Seit der Gründung von Linksjugend ['solid] Baden-Württemberg im September 2007 konnten wir unsere Mitgliederstärke von 400 auf 600 Aktivistinnen und Aktivisten steigern, und somit 200 weitere junge Menschen für unsere Organisation gewinnen. Dies ist ein Zugwinn von 50% innerhalb eines Jahres.

„Dies zeigt, dass gerade in einem Land wie Baden-Württemberg das Bedürfnis nach einer Alternative gegenüber dem konservativem Einheitsbrei gesucht, und bei Linksjugend['solid] auch gefunden wird. Mit 600 Mitgliedern im Südwesten sind wir nun weit stärker als andere politische Jugendorganisation wie beispielsweise die Grüne Jugend Baden-Württemberg“, so der Bundessprecher Ben Brusniak.

„Linksjugend ['solid] wird auch weiterhin dafür streiten, dass Politik viel stärker im öffentlichen Raum stattfindet. Durch den Aufbau weiterer Ortsgruppen und die Durchführung unserer Kampagnen wie „Aufmucken-gegen-Rechts“ oder „Bundeswehr Raus aus Afghanistan“ werden wir in naher Zukunft auch die 1.000er Marke knacken“, ergänzt der Landessprecher Christoph Ozasek.


 

PE 24.07.08 Für ein Ganz anderes Klima August 11, 2008

Linksjugend ['solid] fordert die Grünen in Hamburg auf, Stellung zu beziehen

Zur Blockadehaltung der Grünen in Hamburg erklärt Ben Brusniak, Bundessprecher von Linksjugend ['solid]:

In Hamburg werden vom 15. bis 24. August mehrere tausend Menschen bei den politischen Aktionscamps der Klima- und antirassistischen Bewegung erwartet. Die Vorbereitungen laufen, doch aufgrund der Blockadehaltung der schwarz-grünen Koalition wurde der beantragte Platz noch immer nicht genehmigt.

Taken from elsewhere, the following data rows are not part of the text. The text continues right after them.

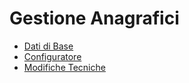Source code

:# Gestione Anagrafici
- [Dati di Base](Documentazione%20SmeUP/DOC_OPE/000020/BR/_sidebar.md)
- [Configuratore](Documentazione%20SmeUP/DOC_OPE/000020/CF/_sidebar.md)
- [Modifiche Tecniche](Documentazione%20SmeUP/DOC_OPE/000020/MT/_sidebar.md)
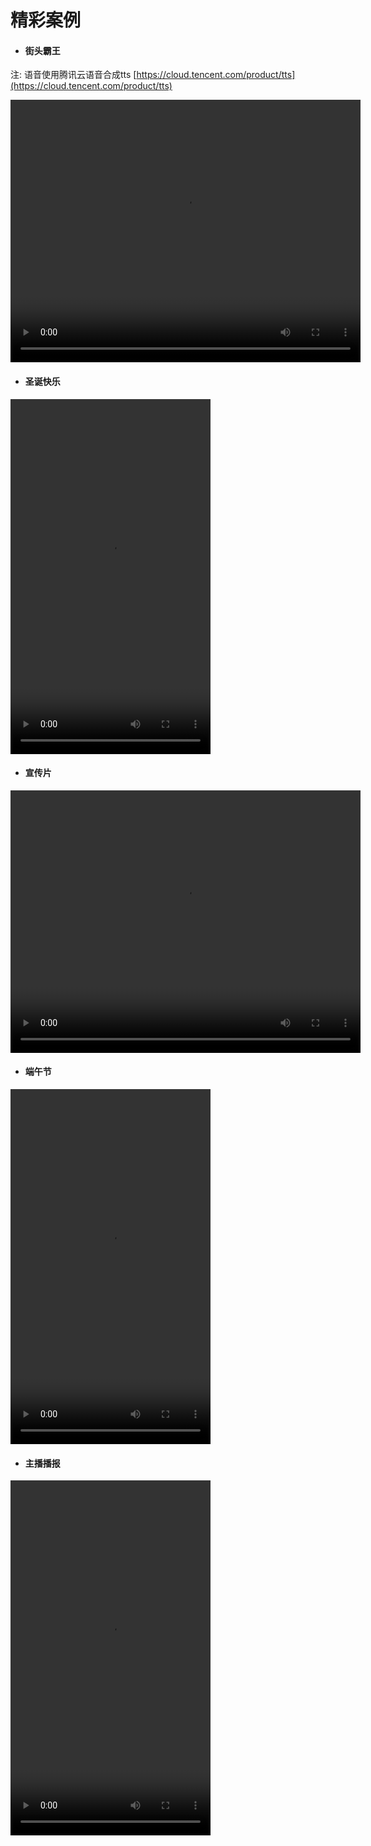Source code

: # 精彩案例

- #### 街头霸王

注: 语音使用腾讯云语音合成tts [https://cloud.tencent.com/product/tts](https://cloud.tencent.com/product/tts)

<video controls="controls" width="560" height="420" >
  <source type="video/mp4" src="./_media/video/wonder/jb.mp4"></source>
</video>


- #### 圣诞快乐

<video controls="controls" width="320" height="568" >
  <source type="video/mp4" src="./_media/video/wonder/shengdan.mp4"></source>
</video>

- #### 宣传片

<video controls="controls" width="560" height="420" >
  <source type="video/mp4" src="./_media/video/wonder/ffcreator.mp4"></source>
</video>

- #### 端午节

<video controls="controls" width="320" height="568" >
  <source type="video/mp4" src="./_media/video/wonder/dw.mp4"></source>
</video>

- #### 主播播报

<video controls="controls" width="320" height="568" >
  <source type="video/mp4" src="./_media/video/wonder/bobao.mov"></source>
</video>
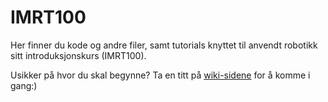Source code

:# IMRT100

Her finner du kode og andre filer, samt tutorials knyttet til anvendt robotikk sitt introduksjonskurs (IMRT100).

Usikker på hvor du skal begynne?
Ta en titt på [wiki-sidene](https://github.com/NMBURobotics/IMRT100/wiki) for å komme i gang:)
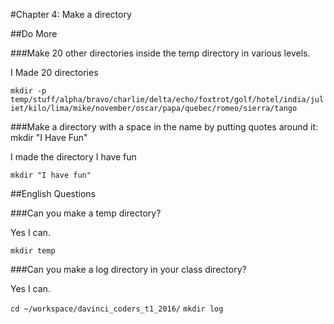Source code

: #Chapter 4: Make a directory

##Do More

###Make 20 other directories inside the temp directory in various levels.

I Made 20 directories

`mkdir -p temp/stuff/alpha/bravo/charlie/delta/echo/foxtrot/golf/hotel/india/juliet/kilo/lima/mike/november/oscar/papa/quebec/romeo/sierra/tango`

###Make a directory with a space in the name by putting quotes around it: mkdir "I Have Fun"

I made the directory I have fun

`mkdir "I have fun"`

##English Questions

###Can you make a temp directory?

Yes I can.

`mkdir temp`

###Can you make a log directory in your class directory?

Yes I can.

`cd ~/workspace/davinci_coders_t1_2016/`
`mkdir log`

„Für die Regierungsbeteiligung in Hamburg wurden also nicht nur die Studiengebühren, sondern jetzt auch noch der Umweltschutz verkauft“, so der Bundessprecher Ben Brusniak.

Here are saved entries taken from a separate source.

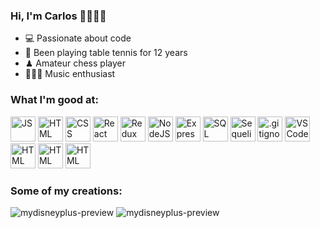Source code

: ### Hi, I'm Carlos 🙋🏻‍♂️✨

- 💻 Passionate about code
- 🏓 Been playing table tennis for 12 years
- ♟ Amateur chess player
- 🎸🎹🎶 Music enthusiast

### What I'm good at:
<div>
  <img src='https://upload.wikimedia.org/wikipedia/commons/thumb/9/99/Unofficial_JavaScript_logo_2.svg/480px-Unofficial_JavaScript_logo_2.svg.png' alt='JS' width='40' height='40'>
  <img src='https://cdn-icons-png.flaticon.com/512/732/732212.png' alt='HTML' width='40' height='40'>
  <img src='https://upload.wikimedia.org/wikipedia/commons/thumb/6/62/CSS3_logo.svg/800px-CSS3_logo.svg.png' alt='CSS' width='40' height='40'>
  <img src='https://upload.wikimedia.org/wikipedia/commons/thumb/a/a7/React-icon.svg/2300px-React-icon.svg.png' alt='React' width='40' height='40'>
  <img src='https://d33wubrfki0l68.cloudfront.net/0834d0215db51e91525a25acf97433051f280f2f/c30f5/img/redux.svg' alt='Redux' width='40' height='40'>
  <img src='https://mpng.subpng.com/20180425/jrw/kisspng-node-js-javascript-web-application-express-js-comp-5ae0f84e2a4242.1423638015246930701731.jpg' alt='NodeJS' width='40' height='40'>
  <img src='https://upload.wikimedia.org/wikipedia/commons/6/64/Expressjs.png' alt='Express' width='40'>
  <img src='https://upload.wikimedia.org/wikipedia/commons/thumb/2/29/Postgresql_elephant.svg/1200px-Postgresql_elephant.svg.png' alt='SQL' width='40' height='40'>
  <img src='https://opencollective-production.s3.us-west-1.amazonaws.com/566dd3f0-27a8-11ec-9a5a-0519330cdfea.png' alt='Sequelize' width='40' height='40'>
  <img src='https://git-scm.com/images/logos/downloads/Git-Icon-1788C.png' alt='.gitignore' width='40' height='40'>
  <img src='https://user-images.githubusercontent.com/674621/71187801-14e60a80-2280-11ea-94c9-e56576f76baf.png' alt='VSCode' width='40' height='40'>
  <img src='https://upload.wikimedia.org/wikipedia/commons/thumb/c/c3/Python-logo-notext.svg/1024px-Python-logo-notext.svg.png' alt='HTML' width='40' height='40'>
  <img src='https://www.kindpng.com/picc/m/188-1882559_python-flask-hd-png-download.png' alt='HTML' width='40' height='40'>
  <img src='https://www.jdrf.org/wp-content/uploads/2020/12/AWS-logo-2.jpg' alt='HTML' width='40' height='40'>
</div>

### Some of my creations:

<div>
  <img src='https://media.giphy.com/media/r5QcKvYjDKPteuYvBt/giphy.gif' alt='mydisneyplus-preview'>
  <img src='https://media.giphy.com/media/wiuZSDUtyHTv4DSOAC/giphy.gif' alt='mydisneyplus-preview'>
</div>

<!-- ## MyDisneyPlus
<img src='https://media.giphy.com/media/r5QcKvYjDKPteuYvBt/giphy.gif' alt='mydisneyplus-preview'>

## Eventbright
<img src='https://media.giphy.com/media/wiuZSDUtyHTv4DSOAC/giphy.gif' alt='mydisneyplus-preview'> -->

<!--
**twincarlos/twincarlos** is a ✨ _special_ ✨ repository because its `README.md` (this file) appears on your GitHub profile.

Here are some ideas to get you started:

- 🔭 I’m currently working on ...
- 🌱 I’m currently learning ...
- 👯 I’m looking to collaborate on ...
- 🤔 I’m looking for help with ...
- 💬 Ask me about ...
- 📫 How to reach me: ...
- 😄 Pronouns: ...
- ⚡ Fun fact: ...
-->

„Die Grünen in Hamburg sollen endlich Stellung beziehen und sich für die Durchführung der Aktionscamps einsetzten und sich nicht nur auf ihrer Homepage für ein besseres Klima einsetzen“, erklärt der Bundessprecher weiter.

Die Linksjugend ['solid] ruft zur Beteiligung am Klimacamp auf und wird sich vor Ort ebenfalls für Maßnahmen gegen den voranschreitenden Klimawandel einsetzen.